Comorbid cognitive impairment and functional trajectories in low vision rehabilitation for macular disease.
Whitson HE, Ansah D, Sanders LL, Whitaker D, Potter GG, Cousins SW, Steffens DC, Landerman LR, Pieper CF, Cohen HJ.
Aging Center, Duke University Medical Center, DUMC 3003, Durham, NC 27710, USA. email@example.com
BACKGROUND AND AIMS:
Comorbid cognitive impairment is common among visually impaired older adults. This study investigated whether baseline cognitive status predicts functional trajectories among older adults in low vision rehabilitation (LVR) for macular disease.
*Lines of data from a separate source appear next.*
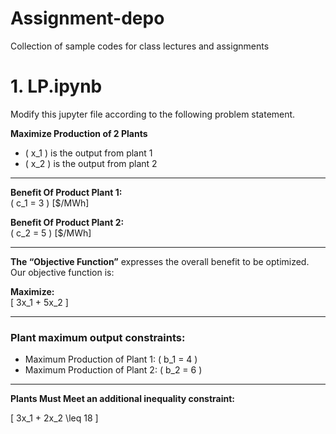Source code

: # Assignment-depo
Collection of sample codes for class lectures and assignments

# 1. LP.ipynb

Modify this jupyter file according to the following problem statement. 


**Maximize Production of 2 Plants**

- \( x_1 \) is the output from plant 1  
- \( x_2 \) is the output from plant 2

---

**Benefit Of Product Plant 1:**  
\( c_1 = 3 \) [$/MWh]

**Benefit Of Product Plant 2:**  
\( c_2 = 5 \) [$/MWh]

---

**The “Objective Function”** expresses the overall benefit to be optimized.  
Our objective function is:

**Maximize:**  
\[
3x_1 + 5x_2
\]

---

### Plant maximum output constraints:

- Maximum Production of Plant 1: \( b_1 = 4 \)
- Maximum Production of Plant 2: \( b_2 = 6 \)

---

**Plants Must Meet an additional inequality constraint:**

\[
3x_1 + 2x_2 \leq 18
\]

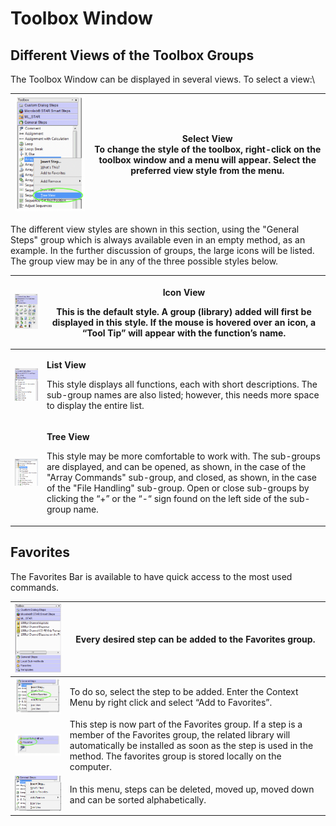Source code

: # Toolbox Window

## Different Views of the Toolbox Groups&#x20;

The Toolbox Window can be displayed in several views. To select a view:\


| <img src="../../.gitbook/assets/image (164).png" alt="" data-size="original"> | <p><strong>Select View</strong><br>To change the style of the toolbox, right-click on the toolbox window and a menu will appear. Select the preferred view style from the menu.</p> |
| ----------------------------------------------------------------------------- | ----------------------------------------------------------------------------------------------------------------------------------------------------------------------------------- |

The different view styles are shown in this section, using the "General Steps" group which is always available even in an empty method, as an example. In the further discussion of groups, the large icons will be listed. The group view may be in any of the three possible styles below.&#x20;

| <p></p><p><img src="../../.gitbook/assets/image (161).png" alt="" data-size="original"></p> | <p><strong>Icon View</strong> </p><p>This is the default style. A group (library) added will first be displayed in this style. If the mouse is hovered over an icon, a “Tool Tip” will appear with the function’s name.</p>                                                                                                                                                        |
| ------------------------------------------------------------------------------------------- | ---------------------------------------------------------------------------------------------------------------------------------------------------------------------------------------------------------------------------------------------------------------------------------------------------------------------------------------------------------------------------------- |
| <img src="../../.gitbook/assets/image (162).png" alt="" data-size="original">               | <p><strong>List View</strong> </p><p>This style displays all functions, each with short descriptions. The sub-group names are also listed; however, this needs more space to display the entire list.</p>                                                                                                                                                                          |
| <img src="../../.gitbook/assets/image (163).png" alt="" data-size="original">               | <p><strong>Tree View</strong> </p><p>This style may be more comfortable to work with. The sub-groups are displayed, and can be opened, as shown, in the case of the "Array Commands" sub-group, and closed, as shown, in the case of the "File Handling" sub-group. Open or close sub-groups by clicking the “+” or the “-“ sign found on the left side of the sub-group name.</p> |

## Favorites

The Favorites Bar is available to have quick access to the most used commands.

| <img src="../../.gitbook/assets/image (157).png" alt="" data-size="original"> | Every desired step can be added to the Favorites group.                                                                                                                                                                                           |
| ----------------------------------------------------------------------------- | ------------------------------------------------------------------------------------------------------------------------------------------------------------------------------------------------------------------------------------------------- |
| <img src="../../.gitbook/assets/image (158).png" alt="" data-size="original"> | To do so, select the step to be added. Enter the Context Menu by right click and select “Add to Favorites”.                                                                                                                                       |
| <img src="../../.gitbook/assets/image (159).png" alt="" data-size="original"> | This step is now part of the Favorites group. If a step is a member of the Favorites group, the related library will automatically be installed as soon as the step is used in the method. The favorites group is stored locally on the computer. |
| <img src="../../.gitbook/assets/image (160).png" alt="" data-size="original"> | In this menu, steps can be deleted, moved up, moved down and can be sorted alphabetically.                                                                                                                                                        |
The Telephone Interview for Cognitive Status - modified (TICS-m) was administered to macular disease patients aged ≥ 65 years receiving outpatient LVR. Mixed models assessed the rate of change in instrumental activities of daily living and visual function measures over a mean follow-up of 115 days.
Of 91 participants, 17 (18.7%) had cognitive impairment (TICS-m score ≤ 27) and 23 (25.3%) had marginal impairment (TICS-m scores 28 to 30). Controlling for age and gender, baseline cognitive status did not predict most functional outcomes. However, participants with marginal cognitive impairment experienced worse functional trajectories in ability to prepare meals (p=0.03) and activities that require distance vision (p=0.05).
Patients with mild to moderate cognitive impairment should not be excluded from LVR, but programs should be prepared to detect and accommodate a range of cognitive ability.